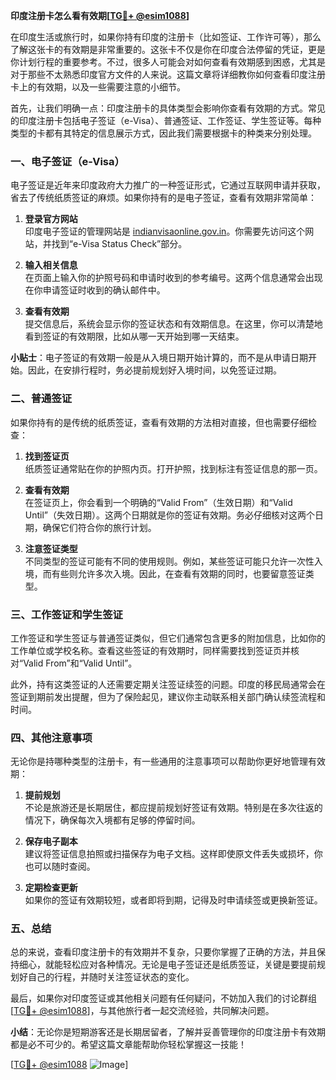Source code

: **印度注册卡怎么看有效期[[TG💪+ @esim1088](https://t.me/s/esim1088)]**

在印度生活或旅行时，如果你持有印度的注册卡（比如签证、工作许可等），那么了解这张卡的有效期是非常重要的。这张卡不仅是你在印度合法停留的凭证，更是你计划行程的重要参考。不过，很多人可能会对如何查看有效期感到困惑，尤其是对于那些不太熟悉印度官方文件的人来说。这篇文章将详细教你如何查看印度注册卡上的有效期，以及一些需要注意的小细节。

首先，让我们明确一点：印度注册卡的具体类型会影响你查看有效期的方式。常见的印度注册卡包括电子签证（e-Visa）、普通签证、工作签证、学生签证等。每种类型的卡都有其特定的信息展示方式，因此我们需要根据卡的种类来分别处理。

### 一、电子签证（e-Visa）

电子签证是近年来印度政府大力推广的一种签证形式，它通过互联网申请并获取，省去了传统纸质签证的麻烦。如果你持有的是电子签证，查看有效期非常简单：

1. **登录官方网站**  
   印度电子签证的管理网站是 [indianvisaonline.gov.in](http://indianvisaonline.gov.in/)。你需要先访问这个网站，并找到“e-Visa Status Check”部分。

2. **输入相关信息**  
   在页面上输入你的护照号码和申请时收到的参考编号。这两个信息通常会出现在你申请签证时收到的确认邮件中。

3. **查看有效期**  
   提交信息后，系统会显示你的签证状态和有效期信息。在这里，你可以清楚地看到签证的有效期限，比如从哪一天开始到哪一天结束。

**小贴士**：电子签证的有效期一般是从入境日期开始计算的，而不是从申请日期开始。因此，在安排行程时，务必提前规划好入境时间，以免签证过期。

### 二、普通签证

如果你持有的是传统的纸质签证，查看有效期的方法相对直接，但也需要仔细检查：

1. **找到签证页**  
   纸质签证通常贴在你的护照内页。打开护照，找到标注有签证信息的那一页。

2. **查看有效期**  
   在签证页上，你会看到一个明确的“Valid From”（生效日期）和“Valid Until”（失效日期）。这两个日期就是你的签证有效期。务必仔细核对这两个日期，确保它们符合你的旅行计划。

3. **注意签证类型**  
   不同类型的签证可能有不同的使用规则。例如，某些签证可能只允许一次性入境，而有些则允许多次入境。因此，在查看有效期的同时，也要留意签证类型。

### 三、工作签证和学生签证

工作签证和学生签证与普通签证类似，但它们通常包含更多的附加信息，比如你的工作单位或学校名称。查看这些签证的有效期时，同样需要找到签证页并核对“Valid From”和“Valid Until”。

此外，持有这类签证的人还需要定期关注签证续签的问题。印度的移民局通常会在签证到期前发出提醒，但为了保险起见，建议你主动联系相关部门确认续签流程和时间。

### 四、其他注意事项

无论你是持哪种类型的注册卡，有一些通用的注意事项可以帮助你更好地管理有效期：

1. **提前规划**  
   不论是旅游还是长期居住，都应提前规划好签证有效期。特别是在多次往返的情况下，确保每次入境都有足够的停留时间。

2. **保存电子副本**  
   建议将签证信息拍照或扫描保存为电子文档。这样即使原文件丢失或损坏，你也可以随时查阅。

3. **定期检查更新**  
   如果你的签证有效期较短，或者即将到期，记得及时申请续签或更换新签证。

### 五、总结

总的来说，查看印度注册卡的有效期并不复杂，只要你掌握了正确的方法，并且保持细心，就能轻松应对各种情况。无论是电子签证还是纸质签证，关键是要提前规划好自己的行程，并随时关注签证状态的变化。

最后，如果你对印度签证或其他相关问题有任何疑问，不妨加入我们的讨论群组[[TG💪+ @esim1088](https://t.me/s/esim1088)]，与其他旅行者一起交流经验，共同解决问题。

**小结**：无论你是短期游客还是长期居留者，了解并妥善管理你的印度注册卡有效期都是必不可少的。希望这篇文章能帮助你轻松掌握这一技能！

[[TG💪+ @esim1088](https://t.me/s/esim1088) ![Image](https://i.postimg.cc/4NQfJmqS/Snipaste-2025-05-13-00-14-12.png)]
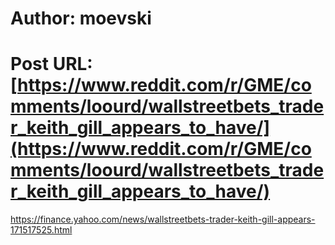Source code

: # Author: moevski
# Post URL: [https://www.reddit.com/r/GME/comments/loourd/wallstreetbets_trader_keith_gill_appears_to_have/](https://www.reddit.com/r/GME/comments/loourd/wallstreetbets_trader_keith_gill_appears_to_have/)


https://finance.yahoo.com/news/wallstreetbets-trader-keith-gill-appears-171517525.html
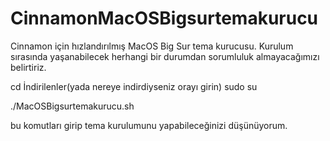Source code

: # CinnamonMacOSBigsurtemakurucu
Cinnamon için hızlandırılmış MacOS Big Sur tema kurucusu.
Kurulum sırasında yaşanabilecek herhangi bir durumdan sorumluluk almayacağımızı belirtiriz.

cd İndirilenler(yada nereye indirdiyseniz orayı girin)
sudo su

./MacOSBigsurtemakurucu.sh

bu komutları girip tema kurulumunu yapabileceğinizi düşünüyorum.
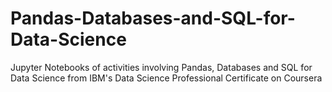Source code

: # Pandas-Databases-and-SQL-for-Data-Science
Jupyter Notebooks of activities involving Pandas, Databases and SQL for Data Science from IBM's Data Science Professional Certificate on Coursera
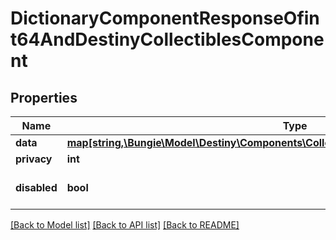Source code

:# DictionaryComponentResponseOfint64AndDestinyCollectiblesComponent

## Properties
Name | Type | Description | Notes
------------ | ------------- | ------------- | -------------
**data** | [**map[string,\Bungie\Model\Destiny\Components\Collectibles\DestinyCollectiblesComponent]**](DestinyCollectiblesComponent.md) |  | [optional] 
**privacy** | **int** |  | [optional] 
**disabled** | **bool** | If true, this component is disabled. | [optional] 

[[Back to Model list]](../README.md#documentation-for-models) [[Back to API list]](../README.md#documentation-for-api-endpoints) [[Back to README]](../README.md)


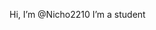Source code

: Hi, I’m @Nicho2210
I’m a student


<!---
Nicho2210/Nicho2210 is a ✨ special ✨ repository because its `README.md` (this file) appears on your GitHub profile.
You can click the Preview link to take a look at your changes.
--->
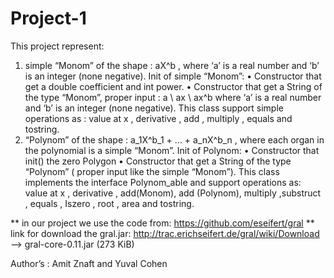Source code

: # Project-1

This project represent:
1. simple “Monom” of the shape : aX^b , where ‘a’ is a real number and ‘b’ is an
integer (none negative). Init of simple “Monom”:
• Constructor that get a double coefficient and int power.
• Constructor that get a String of the type “Monom”, proper input : a \ ax \ ax^b
where ‘a’ is a real number and ‘b’ is an integer (none negative).
This class support simple operations as : value at x , derivative , add , multiply , equals and tostring.
2. “Polynom” of the shape : a_1X^b_1 + ... + a_nX^b_n , where each organ in the polynomial is a simple “Monom”.
Init of Polynom:
• Constructor that init() the zero Polygon
• Constructor that get a String of the type “Polynom” ( proper input like the simple “Monom”).
This class implements the interface Polynom_able and support operations as: value at x , derivative , add(Monom), add (Polynom), multiply ,substruct , equals , Iszero , root , area and tostring.

** in our project we use the code from: https://github.com/eseifert/gral
** link for download the gral.jar: http://trac.erichseifert.de/gral/wiki/Download  --> ​gral-core-0.11.jar (273 KiB)


Author’s : Amit Znaft and Yuval Cohen
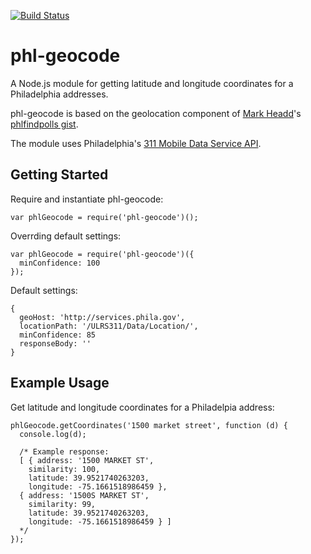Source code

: [![Build Status](https://secure.travis-ci.org/mdb/phl-geocode.png?branch=master)](https://travis-ci.org/mdb/phl-geocode)

# phl-geocode

A Node.js module for getting latitude and longitude coordinates for a Philadelphia addresses.

phl-geocode is based on the geolocation component of [Mark Headd](http://twitter.com/mheadd)'s [phlfindpolls gist](https://gist.github.com/4015200).

The module uses Philadelphia's [311 Mobile Data Service API](http://services.phila.gov/ULRS311).

## Getting Started

Require and instantiate phl-geocode:
  
    var phlGeocode = require('phl-geocode')();

Overrding default settings:

    var phlGeocode = require('phl-geocode')({
      minConfidence: 100
    });

Default settings:
    
    {
      geoHost: 'http://services.phila.gov',
      locationPath: '/ULRS311/Data/Location/',
      minConfidence: 85
      responseBody: ''
    }

## Example Usage

Get latitude and longitude coordinates for a Philadelpia address:

    phlGeocode.getCoordinates('1500 market street', function (d) {
      console.log(d);

      /* Example response:
      [ { address: '1500 MARKET ST',
        similarity: 100,
        latitude: 39.9521740263203,
        longitude: -75.1661518986459 },
      { address: '1500S MARKET ST',
        similarity: 99,
        latitude: 39.9521740263203,
        longitude: -75.1661518986459 } ]
      */
    });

● ● ●

INSTRUCTIONS FOR THE TASK: Determine how many lines above contain the string "optional". Give only that number.

RESULT BELOW: 3